> **TASK INPUTS**
------------------------------------------------------------------------

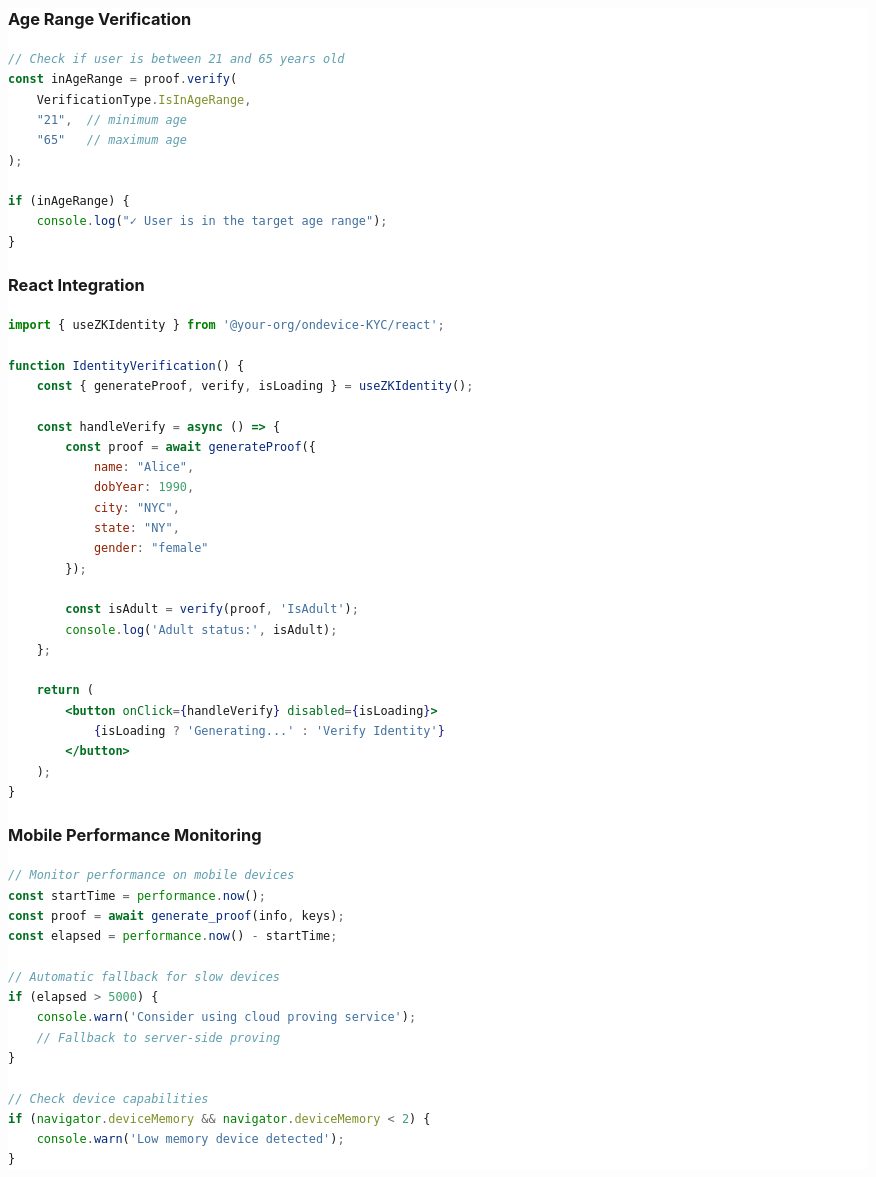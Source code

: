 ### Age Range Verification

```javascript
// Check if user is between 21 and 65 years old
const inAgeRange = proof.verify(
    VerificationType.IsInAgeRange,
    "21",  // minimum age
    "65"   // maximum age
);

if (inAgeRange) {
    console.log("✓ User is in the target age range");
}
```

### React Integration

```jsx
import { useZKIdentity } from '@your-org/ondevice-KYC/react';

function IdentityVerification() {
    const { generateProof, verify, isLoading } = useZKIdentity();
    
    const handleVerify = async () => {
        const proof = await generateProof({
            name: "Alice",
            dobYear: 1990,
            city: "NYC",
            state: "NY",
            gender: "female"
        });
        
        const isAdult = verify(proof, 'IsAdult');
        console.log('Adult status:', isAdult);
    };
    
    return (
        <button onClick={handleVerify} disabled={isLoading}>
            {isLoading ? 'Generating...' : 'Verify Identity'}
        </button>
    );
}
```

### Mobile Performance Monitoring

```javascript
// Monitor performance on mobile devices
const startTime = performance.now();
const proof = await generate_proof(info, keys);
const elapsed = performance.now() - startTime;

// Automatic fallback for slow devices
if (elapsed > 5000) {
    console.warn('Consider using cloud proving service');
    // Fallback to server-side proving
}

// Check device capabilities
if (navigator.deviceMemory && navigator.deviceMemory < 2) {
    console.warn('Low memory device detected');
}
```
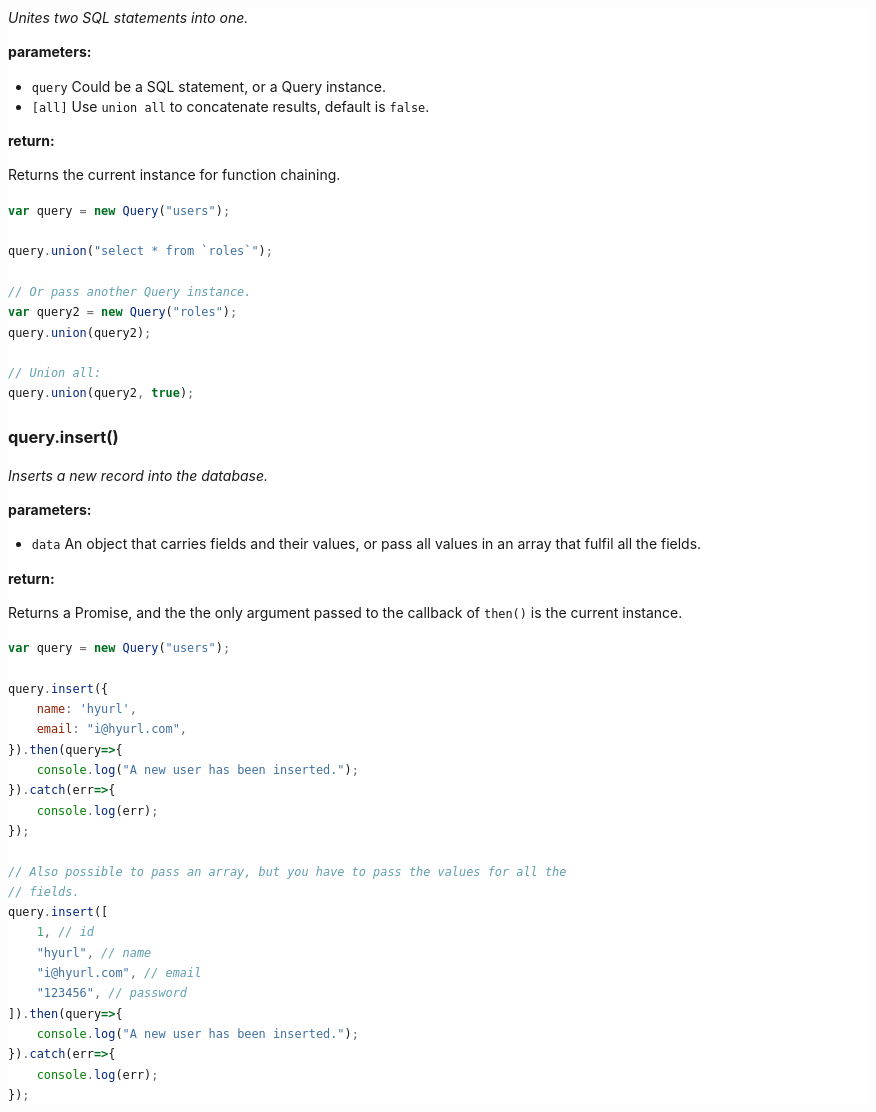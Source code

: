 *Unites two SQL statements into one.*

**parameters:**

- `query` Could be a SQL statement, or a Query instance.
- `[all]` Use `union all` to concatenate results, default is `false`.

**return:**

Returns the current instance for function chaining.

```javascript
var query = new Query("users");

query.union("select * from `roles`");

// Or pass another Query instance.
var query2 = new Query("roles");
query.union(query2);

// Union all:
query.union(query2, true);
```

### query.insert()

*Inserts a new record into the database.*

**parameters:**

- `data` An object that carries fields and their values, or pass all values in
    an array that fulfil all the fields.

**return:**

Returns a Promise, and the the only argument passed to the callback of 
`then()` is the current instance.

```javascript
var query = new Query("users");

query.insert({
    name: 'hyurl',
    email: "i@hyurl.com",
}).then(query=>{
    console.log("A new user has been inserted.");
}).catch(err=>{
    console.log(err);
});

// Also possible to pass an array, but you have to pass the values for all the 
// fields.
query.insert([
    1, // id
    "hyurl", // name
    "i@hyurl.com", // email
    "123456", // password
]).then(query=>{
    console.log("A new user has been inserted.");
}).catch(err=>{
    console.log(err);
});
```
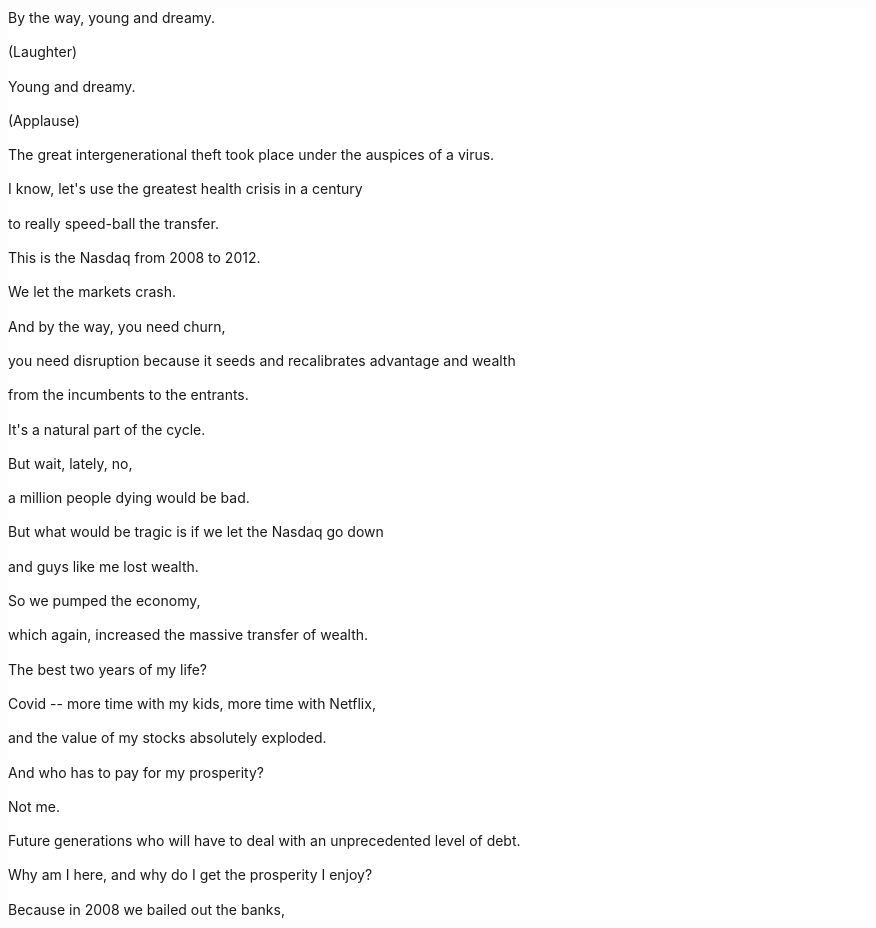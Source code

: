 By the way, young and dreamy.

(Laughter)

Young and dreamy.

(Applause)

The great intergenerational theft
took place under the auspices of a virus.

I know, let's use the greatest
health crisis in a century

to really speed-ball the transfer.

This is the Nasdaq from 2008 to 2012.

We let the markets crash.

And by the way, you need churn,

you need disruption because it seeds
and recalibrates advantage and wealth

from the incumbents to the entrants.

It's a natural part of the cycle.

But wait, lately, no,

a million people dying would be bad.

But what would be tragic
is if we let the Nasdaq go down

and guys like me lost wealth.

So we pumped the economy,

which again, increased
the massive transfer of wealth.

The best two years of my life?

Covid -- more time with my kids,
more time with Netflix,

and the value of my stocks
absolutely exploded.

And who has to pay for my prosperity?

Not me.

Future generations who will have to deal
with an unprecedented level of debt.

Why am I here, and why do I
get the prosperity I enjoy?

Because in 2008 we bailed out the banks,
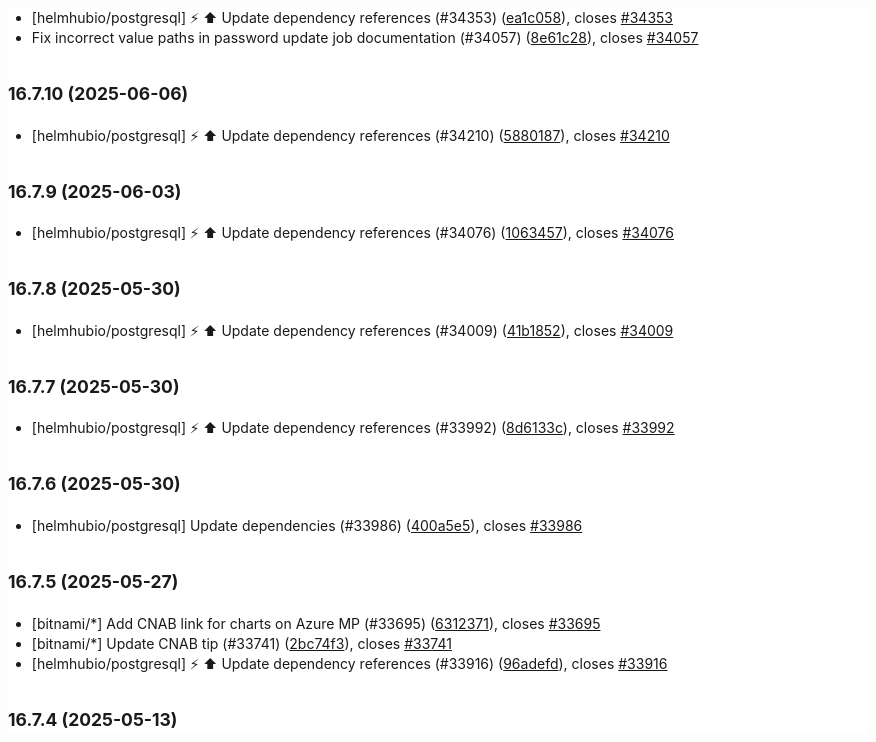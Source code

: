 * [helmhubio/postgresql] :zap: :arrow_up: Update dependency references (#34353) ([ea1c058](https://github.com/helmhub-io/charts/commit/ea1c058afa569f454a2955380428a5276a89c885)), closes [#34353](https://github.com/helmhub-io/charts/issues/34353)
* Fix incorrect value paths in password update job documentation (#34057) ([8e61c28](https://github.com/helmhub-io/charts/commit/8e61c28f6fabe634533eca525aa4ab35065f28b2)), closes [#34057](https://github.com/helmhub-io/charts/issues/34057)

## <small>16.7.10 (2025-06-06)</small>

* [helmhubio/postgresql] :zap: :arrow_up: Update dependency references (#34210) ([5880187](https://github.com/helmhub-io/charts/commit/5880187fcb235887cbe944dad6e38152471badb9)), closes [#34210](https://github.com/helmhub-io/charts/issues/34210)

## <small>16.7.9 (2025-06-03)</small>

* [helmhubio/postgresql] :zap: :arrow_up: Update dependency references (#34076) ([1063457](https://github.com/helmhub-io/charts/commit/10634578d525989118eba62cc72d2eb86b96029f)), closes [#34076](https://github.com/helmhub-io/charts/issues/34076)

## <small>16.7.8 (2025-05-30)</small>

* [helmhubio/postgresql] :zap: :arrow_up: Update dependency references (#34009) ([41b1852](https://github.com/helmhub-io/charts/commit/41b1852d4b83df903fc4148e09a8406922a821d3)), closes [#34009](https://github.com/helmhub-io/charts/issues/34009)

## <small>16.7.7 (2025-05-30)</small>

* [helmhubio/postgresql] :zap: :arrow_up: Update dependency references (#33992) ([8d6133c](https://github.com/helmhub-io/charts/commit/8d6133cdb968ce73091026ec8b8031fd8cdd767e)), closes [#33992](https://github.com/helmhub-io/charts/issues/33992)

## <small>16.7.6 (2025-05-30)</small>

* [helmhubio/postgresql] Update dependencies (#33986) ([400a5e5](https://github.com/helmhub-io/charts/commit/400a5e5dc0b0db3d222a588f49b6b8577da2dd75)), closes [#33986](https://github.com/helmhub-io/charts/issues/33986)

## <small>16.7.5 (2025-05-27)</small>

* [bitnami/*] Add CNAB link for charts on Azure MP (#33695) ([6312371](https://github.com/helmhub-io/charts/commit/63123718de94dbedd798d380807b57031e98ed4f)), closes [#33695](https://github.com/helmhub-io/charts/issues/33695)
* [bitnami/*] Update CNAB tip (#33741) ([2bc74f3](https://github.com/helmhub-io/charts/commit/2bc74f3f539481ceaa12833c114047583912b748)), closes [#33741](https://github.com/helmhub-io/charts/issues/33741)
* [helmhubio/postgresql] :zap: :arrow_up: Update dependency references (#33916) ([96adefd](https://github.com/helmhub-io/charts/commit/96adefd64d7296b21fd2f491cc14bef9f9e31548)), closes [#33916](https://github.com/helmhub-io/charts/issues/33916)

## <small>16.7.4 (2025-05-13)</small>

------------------------------------------------------------------------

> **REQUIREMENT**
"hyurl" is the word to look for; copy every line of the data that has it.

> **RESULT OF THE EXERCISE**
    name: 'hyurl',
    email: "i@hyurl.com",
    "hyurl", // name
    "i@hyurl.com", // email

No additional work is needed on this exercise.